The participant was instructed to play a trick on someone who was physically present in the home or clinic but was not the experimenter (e.g., “Let’s play a trick on someone, who should it be and what should we do?”). After the delivery of each trick instruction, each participant had approximately 1 min to initiate the trick they stated and 10 min to complete the trick, just as in baseline. When participants responded correctly on all four components of a trick, they received descriptive verbal praise (e.g., “You did it! You played a very funny trick and [person] really believed [false statement for trick] even though it wasn’t true! Great job!”) and brief access to a preselected preferred item (5 min or less) or activity (10 min or less). Preferred items or activities were determined via an informal preference assessment, wherein participants were provided with choices of items or activities eligible for earning, from which they made their preferred selection.

For incorrect responses, error correction procedures were implemented.

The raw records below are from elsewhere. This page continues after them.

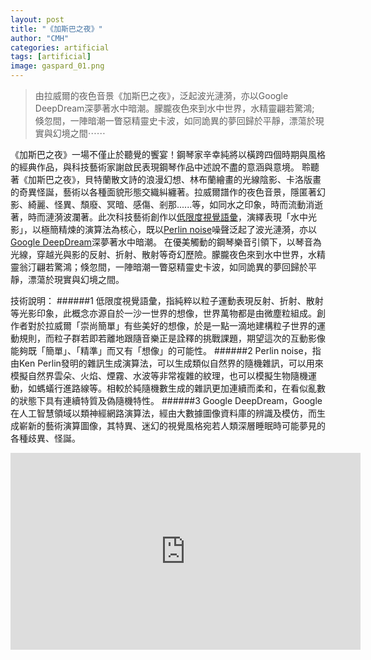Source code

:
 ```yaml
---
layout: post
title: "《加斯巴之夜》"
author: "CMH"
categories: artificial
tags: [artificial]
image: gaspard_01.png
---
```


> 由拉威爾的夜色音景《加斯巴之夜》，泛起波光漣漪，亦以Google DeepDream深夢著水中暗潮。朦朧夜色來到水中世界，水精靈翩若驚鴻; 倏忽間，一陣暗潮一瞥惡精靈史卡波，如同詭異的夢回歸於平靜，漂蕩於現實與幻境之間⋯⋯

《加斯巴之夜》一場不僅止於聽覺的饗宴！鋼琴家辛幸純將以橫跨四個時期與風格的經典作品，與科技藝術家謝啟民表現鋼琴作品中述說不盡的意涵與意境。
聆聽著《加斯巴之夜》，貝特蘭散文詩的浪漫幻想、林布蘭繪畫的光線陰影、卡洛版畫的奇異怪誕，藝術以各種面貌形態交織糾纏著。拉威爾譜作的夜色音景，隱匿著幻影、綺麗、怪異、頹廢、冥暗、感傷、剎那......等，如同水之印象，時而流動消逝著，時而漣漪波瀾著。此次科技藝術創作以[低限度視覺語彙](#1)，演繹表現「水中光影」，以極簡精煉的演算法為核心，既以[Perlin noise](#2)噪聲泛起了波光漣漪，亦以[Google DeepDream](#3)深夢著水中暗潮。
在優美觸動的鋼琴樂音引領下，以琴音為光線，穿越光與影的反射、折射、散射等奇幻歷險。朦朧夜色來到水中世界，水精靈翁汀翩若驚鴻；倏忽間，一陣暗潮一瞥惡精靈史卡波，如同詭異的夢回歸於平靜，漂蕩於現實與幻境之間。

技術說明：
######1 
低限度視覺語彙，指純粹以粒子運動表現反射、折射、散射等光影印象，此概念亦源自於一沙一世界的想像，世界萬物都是由微塵粒組成。創作者對於拉威爾「崇尚簡單」有些美好的想像，於是一點一滴地建構粒子世界的運動規則，而粒子群若即若離地跟隨音樂正是詮釋的挑戰課題，期望這次的互動影像能夠既「簡單」、「精準」而又有「想像」的可能性。
######2 Perlin noise，指由Ken Perlin發明的雜訊生成演算法，可以生成類似自然界的隨機雜訊，可以用來模擬自然界雲朵、火焰、煙霧、水波等非常複雜的紋理，也可以模擬生物隨機運動，如螞蟻行進路線等。相較於純隨機數生成的雜訊更加連續而柔和，在看似亂數的狀態下具有連續特質及偽隨機特性。
######3 Google DeepDream，Google在人工智慧領域以類神經網路演算法，經由大數據圖像資料庫的辨識及模仿，而生成嶄新的藝術演算圖像，其特異、迷幻的視覺風格宛若人類深層睡眠時可能夢見的各種歧異、怪誕。

<!-- Modified from https://github.com/nathancy/jekyll-embed-video -->
<div class="iframe-container">
    <iframe
        width="560" height="315"
        src="https://www.youtube.com/embed/i07PEt7zZhI"
        frameborder="0"
        allow="accelerometer; autoplay; encrypted-media; gyroscope; picture-in-picture"
        allowfullscreen>
    </iframe>
</div>
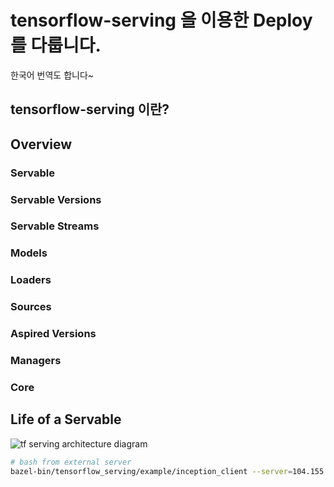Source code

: # tensorflow-serving 을 이용한 Deploy 를 다룹니다.

한국어 번역도 합니다~

## tensorflow-serving 이란?

## Overview

### Servable

### Servable Versions

### Servable Streams

### Models

### Loaders

### Sources

### Aspired Versions

### Managers

### Core

## Life of a Servable

![tf serving architecture diagram](https://www.tensorflow.org/serving/images/serving_architecture.svg)	

```bash
# bash from external server	
bazel-bin/tensorflow_serving/example/inception_client --server=104.155.184.157:9000 --image=/path/to/my_cat_image.jpg
```

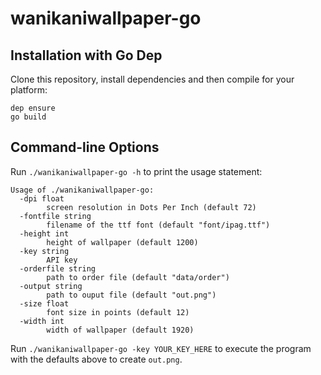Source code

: wanikaniwallpaper-go
====================

Installation with Go Dep
------------------------

Clone this repository, install dependencies and then compile for your platform:

```
dep ensure
go build
```

Command-line Options
--------------------

Run `./wanikaniwallpaper-go -h` to print the usage statement:

```
Usage of ./wanikaniwallpaper-go:
  -dpi float
    	screen resolution in Dots Per Inch (default 72)
  -fontfile string
    	filename of the ttf font (default "font/ipag.ttf")
  -height int
    	height of wallpaper (default 1200)
  -key string
    	API key
  -orderfile string
    	path to order file (default "data/order")
  -output string
    	path to ouput file (default "out.png")
  -size float
    	font size in points (default 12)
  -width int
    	width of wallpaper (default 1920)
```

Run `./wanikaniwallpaper-go -key YOUR_KEY_HERE` to execute the program with the defaults above to create `out.png`.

Error correction involved prompting the participant to identify the steps of the trick performed incorrectly and how to respond appropriately in later trials in a least-to-most intrusive presentation (i.e., experiential–leading question–role play–partial vocal directive–full vocal directive). In particular, experiential prompts permitted the participant to make mistakes during execution, while the experimenter prompted the person the trick was being played on to respond appropriately (e.g., by showing that they were not tricked). This afforded the opportunity for the participant to undergo the natural consequences of their misperformed trick. Leading question prompts included asking the participant questions such as, “What did you forget to do?” or “Why do you think [person] didn’t fall for the trick?” Role-play prompts involved practicing each trick-playing behavior aloud to identify if the participant could detect errors when reenacted. Partial vocal directive prompts included giving the participant a hint that they were missing a trick-playing step or implementing it inaccurately, for example, “You forgot something!” or “There is something you need to fix to make the trick happen.” Finally, full vocal directive prompts involved directly explaining to the participant which trick-playing step(s) was performed incorrectly and giving an explanation for why.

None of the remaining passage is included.